[[ Data to process open ]]

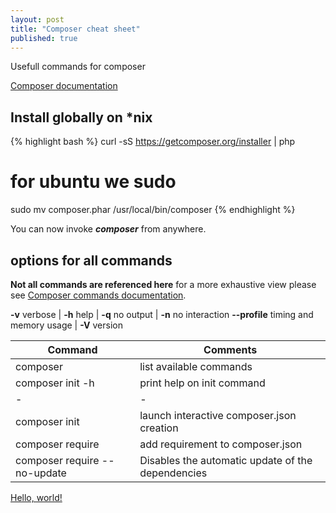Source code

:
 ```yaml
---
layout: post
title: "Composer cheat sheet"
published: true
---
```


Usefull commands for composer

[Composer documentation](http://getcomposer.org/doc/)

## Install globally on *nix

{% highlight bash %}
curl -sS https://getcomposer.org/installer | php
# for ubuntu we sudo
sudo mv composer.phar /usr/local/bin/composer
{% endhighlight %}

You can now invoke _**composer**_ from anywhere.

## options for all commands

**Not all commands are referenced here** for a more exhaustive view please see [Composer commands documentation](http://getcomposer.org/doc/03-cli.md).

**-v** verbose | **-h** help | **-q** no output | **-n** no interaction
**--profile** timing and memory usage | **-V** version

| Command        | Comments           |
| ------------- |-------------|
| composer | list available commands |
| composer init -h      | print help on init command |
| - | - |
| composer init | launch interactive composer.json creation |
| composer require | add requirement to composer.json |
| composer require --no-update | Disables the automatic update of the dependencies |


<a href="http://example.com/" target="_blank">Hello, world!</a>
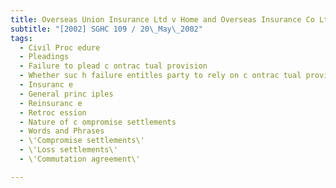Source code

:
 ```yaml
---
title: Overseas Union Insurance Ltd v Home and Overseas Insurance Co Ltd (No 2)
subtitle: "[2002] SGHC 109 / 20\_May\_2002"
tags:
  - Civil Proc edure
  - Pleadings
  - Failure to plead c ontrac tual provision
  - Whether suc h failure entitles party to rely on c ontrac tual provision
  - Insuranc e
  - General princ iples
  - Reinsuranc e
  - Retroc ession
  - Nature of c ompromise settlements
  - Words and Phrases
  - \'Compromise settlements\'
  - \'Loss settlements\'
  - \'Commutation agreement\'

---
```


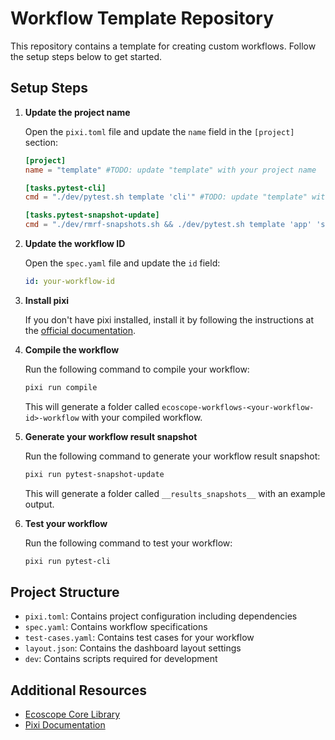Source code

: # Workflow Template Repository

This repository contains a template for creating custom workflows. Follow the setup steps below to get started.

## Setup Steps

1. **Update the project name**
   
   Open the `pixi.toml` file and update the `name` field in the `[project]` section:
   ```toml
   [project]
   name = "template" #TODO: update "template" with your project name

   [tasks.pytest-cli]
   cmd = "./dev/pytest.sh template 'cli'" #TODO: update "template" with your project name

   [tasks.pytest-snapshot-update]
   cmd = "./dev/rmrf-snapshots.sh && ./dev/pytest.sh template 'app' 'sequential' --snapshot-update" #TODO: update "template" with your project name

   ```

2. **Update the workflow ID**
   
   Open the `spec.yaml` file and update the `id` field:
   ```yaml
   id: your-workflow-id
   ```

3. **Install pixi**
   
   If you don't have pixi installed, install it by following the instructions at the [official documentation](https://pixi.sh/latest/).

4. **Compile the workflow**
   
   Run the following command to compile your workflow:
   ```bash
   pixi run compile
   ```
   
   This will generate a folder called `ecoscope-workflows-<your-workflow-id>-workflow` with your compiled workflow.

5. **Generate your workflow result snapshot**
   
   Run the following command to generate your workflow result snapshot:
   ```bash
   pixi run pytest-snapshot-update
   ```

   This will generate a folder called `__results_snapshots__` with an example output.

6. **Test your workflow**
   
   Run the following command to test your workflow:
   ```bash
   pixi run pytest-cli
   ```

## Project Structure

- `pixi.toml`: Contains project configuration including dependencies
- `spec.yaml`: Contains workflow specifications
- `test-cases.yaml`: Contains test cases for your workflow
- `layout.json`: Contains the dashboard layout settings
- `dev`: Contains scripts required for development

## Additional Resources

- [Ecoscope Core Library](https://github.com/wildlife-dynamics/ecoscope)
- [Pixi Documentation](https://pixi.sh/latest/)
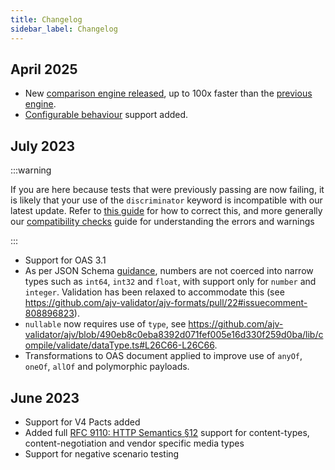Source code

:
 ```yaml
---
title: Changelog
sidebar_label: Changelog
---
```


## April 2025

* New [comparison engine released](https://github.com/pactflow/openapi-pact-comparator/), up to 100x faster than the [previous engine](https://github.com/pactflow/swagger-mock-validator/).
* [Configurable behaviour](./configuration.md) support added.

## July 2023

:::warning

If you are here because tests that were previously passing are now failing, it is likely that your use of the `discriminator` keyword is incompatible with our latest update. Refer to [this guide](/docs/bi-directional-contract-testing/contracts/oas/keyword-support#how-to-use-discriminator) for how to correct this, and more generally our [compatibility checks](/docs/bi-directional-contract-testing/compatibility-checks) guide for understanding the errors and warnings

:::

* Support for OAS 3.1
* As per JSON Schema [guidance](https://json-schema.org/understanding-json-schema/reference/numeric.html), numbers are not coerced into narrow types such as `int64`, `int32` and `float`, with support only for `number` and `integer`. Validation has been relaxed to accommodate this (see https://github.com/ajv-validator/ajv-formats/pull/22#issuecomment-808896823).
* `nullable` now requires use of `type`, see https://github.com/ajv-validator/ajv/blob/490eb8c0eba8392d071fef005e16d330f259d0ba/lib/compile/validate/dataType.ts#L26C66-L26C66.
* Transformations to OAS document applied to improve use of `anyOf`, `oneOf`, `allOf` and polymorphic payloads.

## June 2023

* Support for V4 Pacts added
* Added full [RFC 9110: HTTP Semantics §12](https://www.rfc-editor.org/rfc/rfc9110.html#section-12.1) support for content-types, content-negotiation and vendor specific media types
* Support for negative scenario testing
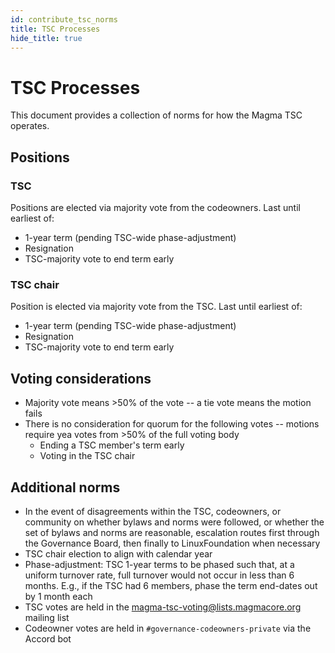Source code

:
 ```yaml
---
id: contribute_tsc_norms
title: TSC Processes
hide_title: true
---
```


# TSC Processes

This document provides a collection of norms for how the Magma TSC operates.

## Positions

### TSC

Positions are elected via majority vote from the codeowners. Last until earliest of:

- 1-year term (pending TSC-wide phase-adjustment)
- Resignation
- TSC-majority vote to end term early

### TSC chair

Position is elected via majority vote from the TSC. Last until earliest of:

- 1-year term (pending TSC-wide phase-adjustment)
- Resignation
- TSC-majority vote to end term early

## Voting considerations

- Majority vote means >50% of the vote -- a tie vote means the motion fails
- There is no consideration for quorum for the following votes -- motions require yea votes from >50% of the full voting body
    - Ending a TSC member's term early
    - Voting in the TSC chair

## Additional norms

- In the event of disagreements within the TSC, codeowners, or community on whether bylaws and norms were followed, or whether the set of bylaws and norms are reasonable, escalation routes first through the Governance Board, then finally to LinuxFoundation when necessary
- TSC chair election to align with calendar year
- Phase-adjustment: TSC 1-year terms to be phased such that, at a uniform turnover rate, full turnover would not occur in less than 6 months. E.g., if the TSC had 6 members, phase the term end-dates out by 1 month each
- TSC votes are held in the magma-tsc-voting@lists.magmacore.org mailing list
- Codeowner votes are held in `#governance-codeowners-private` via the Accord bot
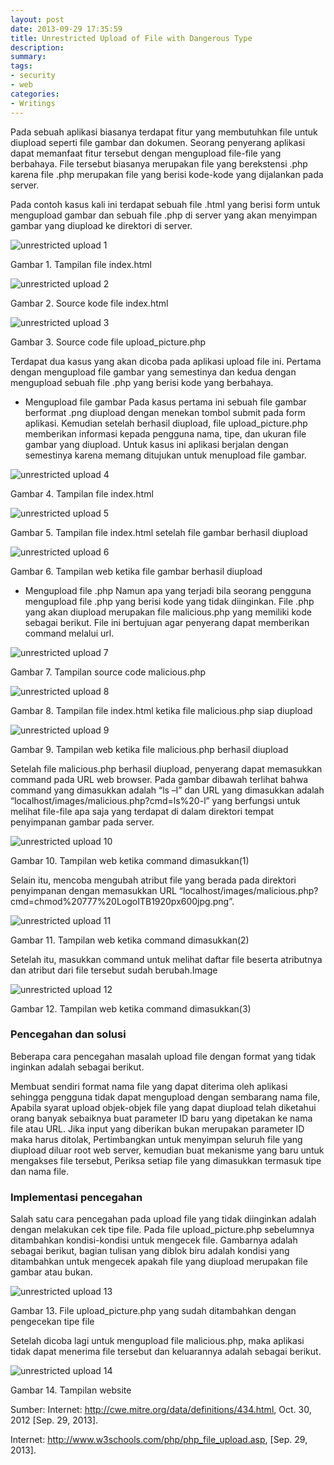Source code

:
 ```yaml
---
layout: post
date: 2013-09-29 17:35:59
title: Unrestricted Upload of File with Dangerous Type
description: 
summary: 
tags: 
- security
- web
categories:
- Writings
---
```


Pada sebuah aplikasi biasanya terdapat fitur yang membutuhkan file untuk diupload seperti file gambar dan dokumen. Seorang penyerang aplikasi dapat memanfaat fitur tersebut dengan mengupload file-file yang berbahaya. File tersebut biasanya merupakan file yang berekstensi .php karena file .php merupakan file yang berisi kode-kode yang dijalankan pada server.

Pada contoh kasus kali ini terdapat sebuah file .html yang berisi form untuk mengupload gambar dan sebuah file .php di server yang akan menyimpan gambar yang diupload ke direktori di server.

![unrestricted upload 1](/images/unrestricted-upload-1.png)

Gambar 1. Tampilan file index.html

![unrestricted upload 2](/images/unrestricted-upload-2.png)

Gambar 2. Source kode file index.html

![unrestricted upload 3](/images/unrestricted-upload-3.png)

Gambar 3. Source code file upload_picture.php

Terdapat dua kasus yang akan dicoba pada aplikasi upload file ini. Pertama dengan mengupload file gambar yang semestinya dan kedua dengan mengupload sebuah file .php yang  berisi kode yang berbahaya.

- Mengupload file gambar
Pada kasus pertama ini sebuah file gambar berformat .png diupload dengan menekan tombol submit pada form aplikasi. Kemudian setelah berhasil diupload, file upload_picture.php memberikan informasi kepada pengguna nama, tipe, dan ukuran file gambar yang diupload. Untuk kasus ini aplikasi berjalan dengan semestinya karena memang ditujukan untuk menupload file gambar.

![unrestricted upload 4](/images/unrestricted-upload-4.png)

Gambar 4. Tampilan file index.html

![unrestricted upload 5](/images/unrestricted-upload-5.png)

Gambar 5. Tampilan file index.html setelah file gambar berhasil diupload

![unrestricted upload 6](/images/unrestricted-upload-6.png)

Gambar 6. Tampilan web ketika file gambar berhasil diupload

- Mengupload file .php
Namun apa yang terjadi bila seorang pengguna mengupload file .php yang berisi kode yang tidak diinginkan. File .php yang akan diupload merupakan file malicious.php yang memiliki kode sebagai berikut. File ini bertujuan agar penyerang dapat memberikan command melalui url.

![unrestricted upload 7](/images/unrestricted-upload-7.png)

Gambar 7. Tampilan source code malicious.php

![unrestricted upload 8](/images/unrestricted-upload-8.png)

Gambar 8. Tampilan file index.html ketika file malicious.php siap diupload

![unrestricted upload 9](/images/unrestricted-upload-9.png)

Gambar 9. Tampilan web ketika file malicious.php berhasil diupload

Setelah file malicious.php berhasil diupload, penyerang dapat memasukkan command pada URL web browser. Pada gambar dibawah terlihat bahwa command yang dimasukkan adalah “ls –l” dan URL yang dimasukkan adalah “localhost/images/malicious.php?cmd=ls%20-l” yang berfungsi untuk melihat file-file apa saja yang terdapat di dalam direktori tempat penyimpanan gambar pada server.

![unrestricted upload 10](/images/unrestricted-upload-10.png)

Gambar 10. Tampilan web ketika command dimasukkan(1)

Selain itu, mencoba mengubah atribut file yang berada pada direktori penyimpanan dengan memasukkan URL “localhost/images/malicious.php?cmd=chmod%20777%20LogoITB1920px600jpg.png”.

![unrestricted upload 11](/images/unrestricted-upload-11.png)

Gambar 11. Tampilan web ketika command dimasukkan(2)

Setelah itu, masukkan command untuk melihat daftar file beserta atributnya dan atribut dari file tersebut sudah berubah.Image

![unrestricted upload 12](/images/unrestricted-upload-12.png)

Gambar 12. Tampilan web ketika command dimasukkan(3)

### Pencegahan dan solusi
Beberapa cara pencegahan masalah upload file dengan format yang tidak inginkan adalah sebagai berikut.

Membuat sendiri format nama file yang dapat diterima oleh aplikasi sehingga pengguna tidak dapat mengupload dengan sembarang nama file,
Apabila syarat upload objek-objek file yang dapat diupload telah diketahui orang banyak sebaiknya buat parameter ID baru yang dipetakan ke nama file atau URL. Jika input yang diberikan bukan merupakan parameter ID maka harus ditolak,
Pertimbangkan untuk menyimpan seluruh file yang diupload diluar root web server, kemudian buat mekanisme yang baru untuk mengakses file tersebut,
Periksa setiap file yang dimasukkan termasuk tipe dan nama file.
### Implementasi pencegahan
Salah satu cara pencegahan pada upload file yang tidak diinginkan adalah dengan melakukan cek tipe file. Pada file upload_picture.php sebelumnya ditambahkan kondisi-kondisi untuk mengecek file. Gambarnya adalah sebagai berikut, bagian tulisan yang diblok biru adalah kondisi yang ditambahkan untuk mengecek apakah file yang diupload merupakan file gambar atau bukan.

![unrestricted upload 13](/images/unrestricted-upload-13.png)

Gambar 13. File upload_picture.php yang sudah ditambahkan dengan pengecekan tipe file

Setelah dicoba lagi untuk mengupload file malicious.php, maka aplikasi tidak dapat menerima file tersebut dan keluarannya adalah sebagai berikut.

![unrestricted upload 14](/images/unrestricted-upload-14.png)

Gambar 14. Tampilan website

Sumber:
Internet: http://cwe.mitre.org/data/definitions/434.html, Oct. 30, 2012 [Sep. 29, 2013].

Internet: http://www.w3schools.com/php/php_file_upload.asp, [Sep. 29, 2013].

[[ Data to process closed ]]

● **Problem to work on**: Within the entries, count the lines containing the string "settlements" and state nothing but the result.

● **Output for this task**: 3